I brought my feet up and set them on the edge of my chair, tucking my chin into my knees, an uncomfortable position to type in but a comfortable position to face my oblivion in.

TT: What do you think I should do?

I'll just do what he says. Let him instruct me to my doom. I closed my eyes, suddenly exhausted. More exhausted than I had ever been before. My head felt like it was stuffed with cotton, my limbs felt too heavy to support. I let my head fall forward onto my knees, burying my face, listening to Dave's messages beep in.

TG: try going to sleep
TG: our dream selves kind of operate outside the normal time continuum i think
TG: so if part of you from this timelines going to persist thats probably the way to make it happen

I raised my head, slowly, so slowly, and blinked, my mind slow to process what he said. I was getting tired. So, so tired. It should have struck me as strange, to feel tired at a time like this, but suddenly I was so exhausted that I couldn't think much, that I couldn't panic.

TT: Ok.

So hard to type that, so hard to let him go, to send a message that undoubtedly grants permission to leave.

Because I know that if I asked him to stay, he would.

I know this.

But I can't send the message.

I can't.

TG: and hey you might even be able to help your past dream self wake up sooner without all that fuss you went through

I felt like I was going to vomit, like I was going to choke, like I was going to faint.

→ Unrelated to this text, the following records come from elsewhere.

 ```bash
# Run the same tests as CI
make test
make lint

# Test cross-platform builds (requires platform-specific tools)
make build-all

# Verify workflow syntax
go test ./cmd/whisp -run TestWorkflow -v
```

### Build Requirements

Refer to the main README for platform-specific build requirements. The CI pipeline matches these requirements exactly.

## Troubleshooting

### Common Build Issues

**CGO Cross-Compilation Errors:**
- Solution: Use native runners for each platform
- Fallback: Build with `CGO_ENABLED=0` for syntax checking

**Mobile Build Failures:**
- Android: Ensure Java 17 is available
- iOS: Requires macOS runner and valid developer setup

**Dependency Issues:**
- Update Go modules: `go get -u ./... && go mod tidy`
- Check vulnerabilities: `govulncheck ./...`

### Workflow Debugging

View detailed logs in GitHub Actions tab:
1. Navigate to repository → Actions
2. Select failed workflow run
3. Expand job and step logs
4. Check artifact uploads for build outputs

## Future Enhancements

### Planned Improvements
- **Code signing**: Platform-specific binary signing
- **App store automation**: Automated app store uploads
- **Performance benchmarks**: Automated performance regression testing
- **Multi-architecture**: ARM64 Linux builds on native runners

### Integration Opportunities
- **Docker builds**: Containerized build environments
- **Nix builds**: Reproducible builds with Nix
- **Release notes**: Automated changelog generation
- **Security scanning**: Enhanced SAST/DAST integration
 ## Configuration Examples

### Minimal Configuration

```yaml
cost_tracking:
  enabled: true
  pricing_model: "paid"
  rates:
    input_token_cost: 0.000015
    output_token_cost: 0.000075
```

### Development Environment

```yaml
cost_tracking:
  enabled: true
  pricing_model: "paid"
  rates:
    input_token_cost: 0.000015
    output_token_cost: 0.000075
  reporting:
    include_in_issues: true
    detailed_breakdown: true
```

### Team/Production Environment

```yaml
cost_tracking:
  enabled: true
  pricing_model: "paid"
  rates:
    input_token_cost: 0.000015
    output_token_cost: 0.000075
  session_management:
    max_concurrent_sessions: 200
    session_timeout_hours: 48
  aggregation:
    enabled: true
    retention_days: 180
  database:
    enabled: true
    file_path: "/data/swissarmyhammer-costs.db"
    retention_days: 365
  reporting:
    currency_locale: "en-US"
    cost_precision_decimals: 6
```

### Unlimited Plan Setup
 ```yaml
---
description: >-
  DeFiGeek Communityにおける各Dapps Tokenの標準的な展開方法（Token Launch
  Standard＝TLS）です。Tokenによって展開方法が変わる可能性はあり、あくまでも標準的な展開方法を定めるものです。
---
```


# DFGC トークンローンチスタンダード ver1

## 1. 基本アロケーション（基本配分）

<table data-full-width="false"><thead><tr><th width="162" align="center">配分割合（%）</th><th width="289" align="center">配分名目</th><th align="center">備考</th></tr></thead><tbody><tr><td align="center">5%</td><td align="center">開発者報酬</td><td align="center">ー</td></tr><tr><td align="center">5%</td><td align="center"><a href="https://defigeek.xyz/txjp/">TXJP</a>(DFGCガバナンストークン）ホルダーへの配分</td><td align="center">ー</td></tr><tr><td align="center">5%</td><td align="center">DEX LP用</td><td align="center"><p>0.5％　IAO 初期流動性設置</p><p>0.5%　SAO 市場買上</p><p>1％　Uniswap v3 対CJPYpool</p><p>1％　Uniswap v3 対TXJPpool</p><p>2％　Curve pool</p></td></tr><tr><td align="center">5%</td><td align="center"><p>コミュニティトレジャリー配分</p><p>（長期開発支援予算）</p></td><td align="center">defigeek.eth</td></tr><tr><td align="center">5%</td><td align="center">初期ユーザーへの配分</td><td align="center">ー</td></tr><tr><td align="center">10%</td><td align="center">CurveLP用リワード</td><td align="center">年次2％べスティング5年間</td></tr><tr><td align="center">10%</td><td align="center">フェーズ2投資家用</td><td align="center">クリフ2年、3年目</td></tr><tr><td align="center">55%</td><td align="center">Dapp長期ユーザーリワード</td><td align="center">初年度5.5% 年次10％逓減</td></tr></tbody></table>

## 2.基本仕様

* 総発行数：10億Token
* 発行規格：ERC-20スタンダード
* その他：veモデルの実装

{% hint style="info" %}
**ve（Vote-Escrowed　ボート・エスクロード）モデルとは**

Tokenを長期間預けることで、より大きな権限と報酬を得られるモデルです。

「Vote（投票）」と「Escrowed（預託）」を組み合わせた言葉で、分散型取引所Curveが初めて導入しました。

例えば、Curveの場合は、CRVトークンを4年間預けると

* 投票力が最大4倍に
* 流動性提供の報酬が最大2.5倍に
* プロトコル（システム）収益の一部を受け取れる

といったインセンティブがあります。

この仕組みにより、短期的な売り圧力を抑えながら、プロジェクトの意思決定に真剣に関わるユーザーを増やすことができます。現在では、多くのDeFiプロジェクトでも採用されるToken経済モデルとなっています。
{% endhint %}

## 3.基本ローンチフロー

TT: I think the true purpose of this game is to see how many qualifiers we can get to precede the word "self" and still understand what we're talking about.

A lame attempt at humor, one typed out on auto-pilot.

TG: the true purpose is to make a sprite that doesnt make me want to flog myself raw with my own brain stem
TG: anything else is gravy

Maybe if you had made a sprite like that I wouldn't be left here.

TT: If my past self can wake up sooner, maybe I'll be the one to visit you first this time.
TT: I'll fly by and remind you you're already awake and don't know it.

If I remember to do so. If this consciousness still exists and can travel. If I'm not stuck here, alone.

TG: yeah thatd be cool i guess

You guess?

TG: im gonna go now

I choke again, my heart ripping itself from my chest and slamming into my throat. No, no, oh, God, please, not so soon. Please, please, please, please give me just a little more time.

TT: Good luck.

My vision swims again, the room around me pitching dangerously as I see his icon darken, and I let out another scream, letting it rise and fall, laced with tears and curses and a feeling more black than I've ever felt before, and I wait for the end.